**Goal of the exercise:**
Leaving out every picture, retype the lines below from the top through the one that contains "Gdy rozpatrzymy problem".

**The input:**
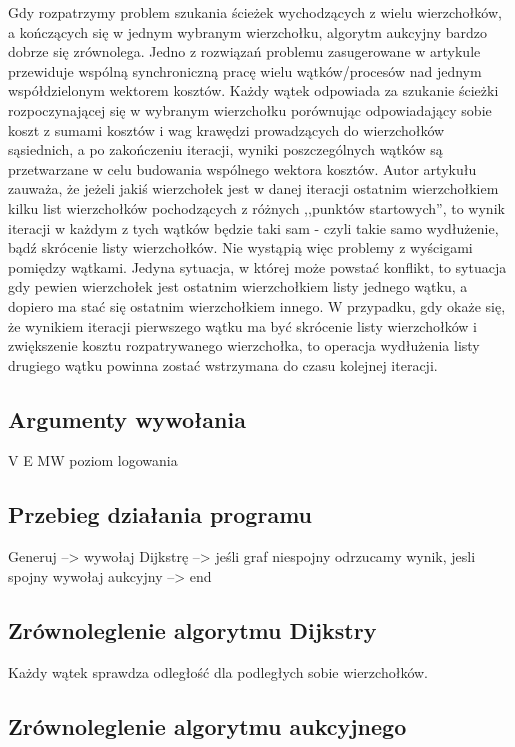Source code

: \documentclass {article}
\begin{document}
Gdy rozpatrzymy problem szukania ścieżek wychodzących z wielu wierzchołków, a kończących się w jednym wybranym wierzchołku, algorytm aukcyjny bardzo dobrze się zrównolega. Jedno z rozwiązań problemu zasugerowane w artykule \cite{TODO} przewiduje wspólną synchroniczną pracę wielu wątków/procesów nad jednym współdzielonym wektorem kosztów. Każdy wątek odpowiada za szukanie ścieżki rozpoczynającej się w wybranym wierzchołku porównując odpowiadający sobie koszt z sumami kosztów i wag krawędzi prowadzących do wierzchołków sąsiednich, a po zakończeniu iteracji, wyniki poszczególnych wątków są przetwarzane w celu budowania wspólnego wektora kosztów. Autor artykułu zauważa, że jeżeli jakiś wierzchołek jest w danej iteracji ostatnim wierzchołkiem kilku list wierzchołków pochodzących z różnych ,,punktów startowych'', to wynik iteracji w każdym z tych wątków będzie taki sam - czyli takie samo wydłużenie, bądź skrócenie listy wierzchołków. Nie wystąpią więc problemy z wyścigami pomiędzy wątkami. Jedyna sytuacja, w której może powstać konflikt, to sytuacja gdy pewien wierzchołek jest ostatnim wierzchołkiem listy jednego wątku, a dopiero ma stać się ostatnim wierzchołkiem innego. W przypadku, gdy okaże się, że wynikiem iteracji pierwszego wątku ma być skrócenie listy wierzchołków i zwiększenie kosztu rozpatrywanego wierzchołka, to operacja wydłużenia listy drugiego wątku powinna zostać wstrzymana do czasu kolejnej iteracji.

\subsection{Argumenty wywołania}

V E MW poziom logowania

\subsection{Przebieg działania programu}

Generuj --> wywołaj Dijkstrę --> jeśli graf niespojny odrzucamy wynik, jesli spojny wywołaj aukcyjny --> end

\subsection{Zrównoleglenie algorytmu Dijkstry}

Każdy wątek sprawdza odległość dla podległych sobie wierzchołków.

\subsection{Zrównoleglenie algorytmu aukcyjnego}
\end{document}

**Response to the task:**
Source code

: \documentclass {article}
\begin{document}
Gdy rozpatrzymy problem szukania ścieżek wychodzących z wielu wierzchołków, a kończących się w jednym wybranym wierzchołku, algorytm aukcyjny bardzo dobrze się zrównolega. Jedno z rozwiązań problemu zasugerowane w artykule \cite{TODO} przewiduje wspólną synchroniczną pracę wielu wątków/procesów nad jednym współdzielonym wektorem kosztów. Każdy wątek odpowiada za szukanie ścieżki rozpoczynającej się w wybranym wierzchołku porównując odpowiadający sobie koszt z sumami kosztów i wag krawędzi prowadzących do wierzchołków sąsiednich, a po zakończeniu iteracji, wyniki poszczególnych wątków są przetwarzane w celu budowania wspólnego wektora kosztów. Autor artykułu zauważa, że jeżeli jakiś wierzchołek jest w danej iteracji ostatnim wierzchołkiem kilku list wierzchołków pochodzących z różnych ,,punktów startowych'', to wynik iteracji w każdym z tych wątków będzie taki sam - czyli takie samo wydłużenie, bądź skrócenie listy wierzchołków. Nie wystąpią więc problemy z wyścigami pomiędzy wątkami. Jedyna sytuacja, w której może powstać konflikt, to sytuacja gdy pewien wierzchołek jest ostatnim wierzchołkiem listy jednego wątku, a dopiero ma stać się ostatnim wierzchołkiem innego. W przypadku, gdy okaże się, że wynikiem iteracji pierwszego wątku ma być skrócenie listy wierzchołków i zwiększenie kosztu rozpatrywanego wierzchołka, to operacja wydłużenia listy drugiego wątku powinna zostać wstrzymana do czasu kolejnej iteracji.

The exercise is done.